Ellen Louisa Cole (1874-1943)

On this day September 28 in 1943, my great-grandmother Ellen Louisa was buried at Woronora Cemetery, New South Wales. Although born a Cole she had been married twice, firstly to my great-grandfather, Alfred Charles Bray, and sometime after his death to Walter Clark, but that is part of her story.

Ellen Louisa was born on January 22, 1874 on the large rural property, Gidleigh, near Bungendore NSW. Both of Ellen’s parents, Frederick William Cole and Ellen (nee) McFarlane were also born in NSW and were married at St. Phillip’s church in Bungendore. Ellen Louisa was the tenth of their nineteen children, although not all of them lived to adulthood.
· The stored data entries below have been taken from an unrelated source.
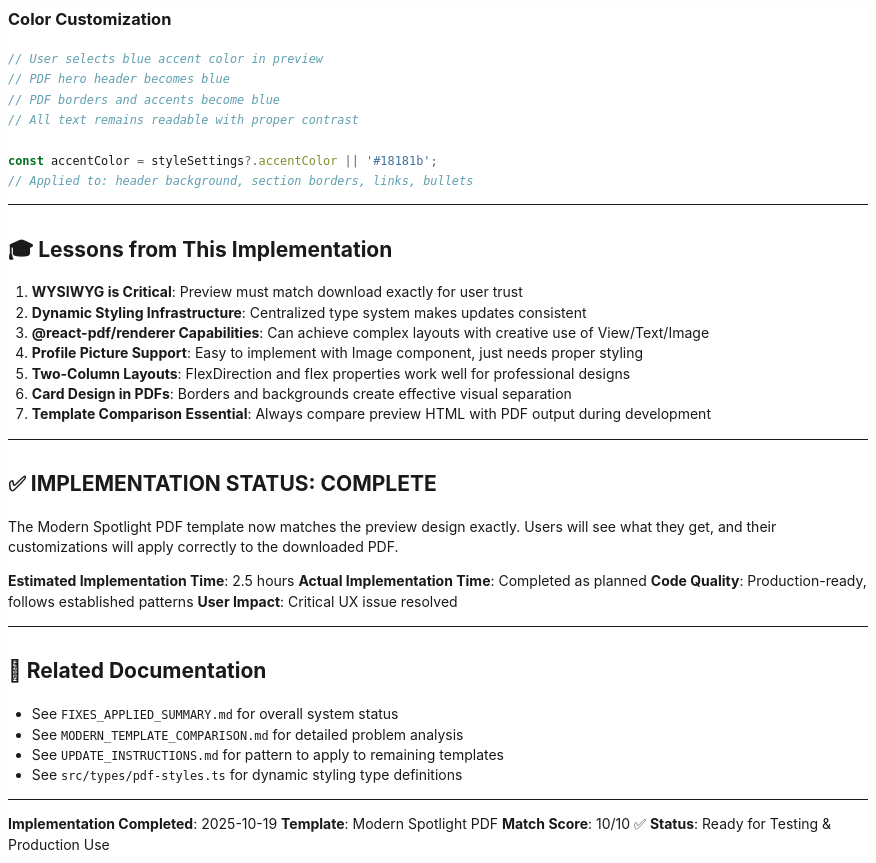 ### Color Customization
```typescript
// User selects blue accent color in preview
// PDF hero header becomes blue
// PDF borders and accents become blue
// All text remains readable with proper contrast

const accentColor = styleSettings?.accentColor || '#18181b';
// Applied to: header background, section borders, links, bullets
```

---

## 🎓 Lessons from This Implementation

1. **WYSIWYG is Critical**: Preview must match download exactly for user trust
2. **Dynamic Styling Infrastructure**: Centralized type system makes updates consistent
3. **@react-pdf/renderer Capabilities**: Can achieve complex layouts with creative use of View/Text/Image
4. **Profile Picture Support**: Easy to implement with Image component, just needs proper styling
5. **Two-Column Layouts**: FlexDirection and flex properties work well for professional designs
6. **Card Design in PDFs**: Borders and backgrounds create effective visual separation
7. **Template Comparison Essential**: Always compare preview HTML with PDF output during development

---

## ✅ IMPLEMENTATION STATUS: COMPLETE

The Modern Spotlight PDF template now matches the preview design exactly. Users will see what they get, and their customizations will apply correctly to the downloaded PDF.

**Estimated Implementation Time**: 2.5 hours
**Actual Implementation Time**: Completed as planned
**Code Quality**: Production-ready, follows established patterns
**User Impact**: Critical UX issue resolved

---

## 🔗 Related Documentation

- See `FIXES_APPLIED_SUMMARY.md` for overall system status
- See `MODERN_TEMPLATE_COMPARISON.md` for detailed problem analysis
- See `UPDATE_INSTRUCTIONS.md` for pattern to apply to remaining templates
- See `src/types/pdf-styles.ts` for dynamic styling type definitions

---

**Implementation Completed**: 2025-10-19
**Template**: Modern Spotlight PDF
**Match Score**: 10/10 ✅
**Status**: Ready for Testing & Production Use
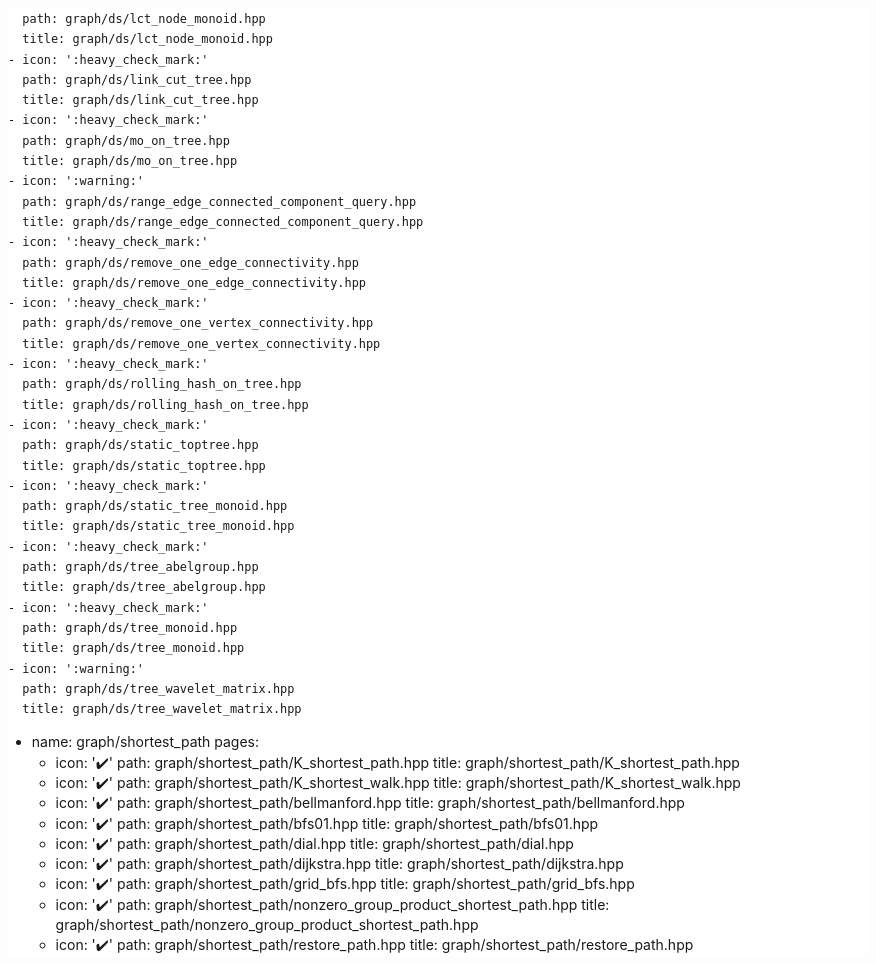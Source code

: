       path: graph/ds/lct_node_monoid.hpp
      title: graph/ds/lct_node_monoid.hpp
    - icon: ':heavy_check_mark:'
      path: graph/ds/link_cut_tree.hpp
      title: graph/ds/link_cut_tree.hpp
    - icon: ':heavy_check_mark:'
      path: graph/ds/mo_on_tree.hpp
      title: graph/ds/mo_on_tree.hpp
    - icon: ':warning:'
      path: graph/ds/range_edge_connected_component_query.hpp
      title: graph/ds/range_edge_connected_component_query.hpp
    - icon: ':heavy_check_mark:'
      path: graph/ds/remove_one_edge_connectivity.hpp
      title: graph/ds/remove_one_edge_connectivity.hpp
    - icon: ':heavy_check_mark:'
      path: graph/ds/remove_one_vertex_connectivity.hpp
      title: graph/ds/remove_one_vertex_connectivity.hpp
    - icon: ':heavy_check_mark:'
      path: graph/ds/rolling_hash_on_tree.hpp
      title: graph/ds/rolling_hash_on_tree.hpp
    - icon: ':heavy_check_mark:'
      path: graph/ds/static_toptree.hpp
      title: graph/ds/static_toptree.hpp
    - icon: ':heavy_check_mark:'
      path: graph/ds/static_tree_monoid.hpp
      title: graph/ds/static_tree_monoid.hpp
    - icon: ':heavy_check_mark:'
      path: graph/ds/tree_abelgroup.hpp
      title: graph/ds/tree_abelgroup.hpp
    - icon: ':heavy_check_mark:'
      path: graph/ds/tree_monoid.hpp
      title: graph/ds/tree_monoid.hpp
    - icon: ':warning:'
      path: graph/ds/tree_wavelet_matrix.hpp
      title: graph/ds/tree_wavelet_matrix.hpp
  - name: graph/shortest_path
    pages:
    - icon: ':heavy_check_mark:'
      path: graph/shortest_path/K_shortest_path.hpp
      title: graph/shortest_path/K_shortest_path.hpp
    - icon: ':heavy_check_mark:'
      path: graph/shortest_path/K_shortest_walk.hpp
      title: graph/shortest_path/K_shortest_walk.hpp
    - icon: ':heavy_check_mark:'
      path: graph/shortest_path/bellmanford.hpp
      title: graph/shortest_path/bellmanford.hpp
    - icon: ':heavy_check_mark:'
      path: graph/shortest_path/bfs01.hpp
      title: graph/shortest_path/bfs01.hpp
    - icon: ':heavy_check_mark:'
      path: graph/shortest_path/dial.hpp
      title: graph/shortest_path/dial.hpp
    - icon: ':heavy_check_mark:'
      path: graph/shortest_path/dijkstra.hpp
      title: graph/shortest_path/dijkstra.hpp
    - icon: ':heavy_check_mark:'
      path: graph/shortest_path/grid_bfs.hpp
      title: graph/shortest_path/grid_bfs.hpp
    - icon: ':heavy_check_mark:'
      path: graph/shortest_path/nonzero_group_product_shortest_path.hpp
      title: graph/shortest_path/nonzero_group_product_shortest_path.hpp
    - icon: ':heavy_check_mark:'
      path: graph/shortest_path/restore_path.hpp
      title: graph/shortest_path/restore_path.hpp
Frederick was a sawyer and labourer who worked on several properties in the area near Bungendore including Foxlox and Carwoola as well as Gidleigh. We can only imagine that both his wife and children would have been engaged in work in those properties. As quite large rural stations these supported sizeable communities and facilities such as a school which Ellen Louisa would have no doubt attended.

Ellen Louisa Bray

By the age of twenty years Ellen Louisa was to be found at Balmain in Sydney when she married Alfred Charles Bray at St. Thomas’s church in Balmain South on February 15, 1894 with the permission of her father. At the time Alfred was a sorter at the General Post Office but later became a mail train guard and as a result the young couple moved several times while raising their family. Hurstville had become the Bray family home where they had settled with their eight children when tragedy struck.

Alfred Charles Bray – Funeral Notice

On the foggy night of March 16, 1914, the mail train on which Alfred was working collided with another train at Exeter in the Southern Highlands killing 14 people including Alfred. At the time it was the worst rail disaster experienced in the country. Ellen Louisa was left with several children still at home but was eventually granted some compensation for herself and the younger children. She continued to live at Hurstville and was remembered as a strong woman that is no doubt a result of her early years in the bush.

In 1923, at the age of 49 years, she married widower and tramway employee, Walter Clark at Redfern. It is believed that she outlived Walter because she was again living at Hurstville when as Ellen Louisa Clark died at the age of 69 years. She was buried next to Alfred Charles Bray at Woronora.

Carwoola

Video

On a recent drive back from Canberra to Sydney taking the road through Bungendore was hard to resist. The wood craft gallery in that village is one of my favourites but the area was also the stomping ground of my Cole and McFarlane ancestors. In this regard the main point of interest was St Thomas’s Church cemetery at Carwoola where many members of these two families were buried.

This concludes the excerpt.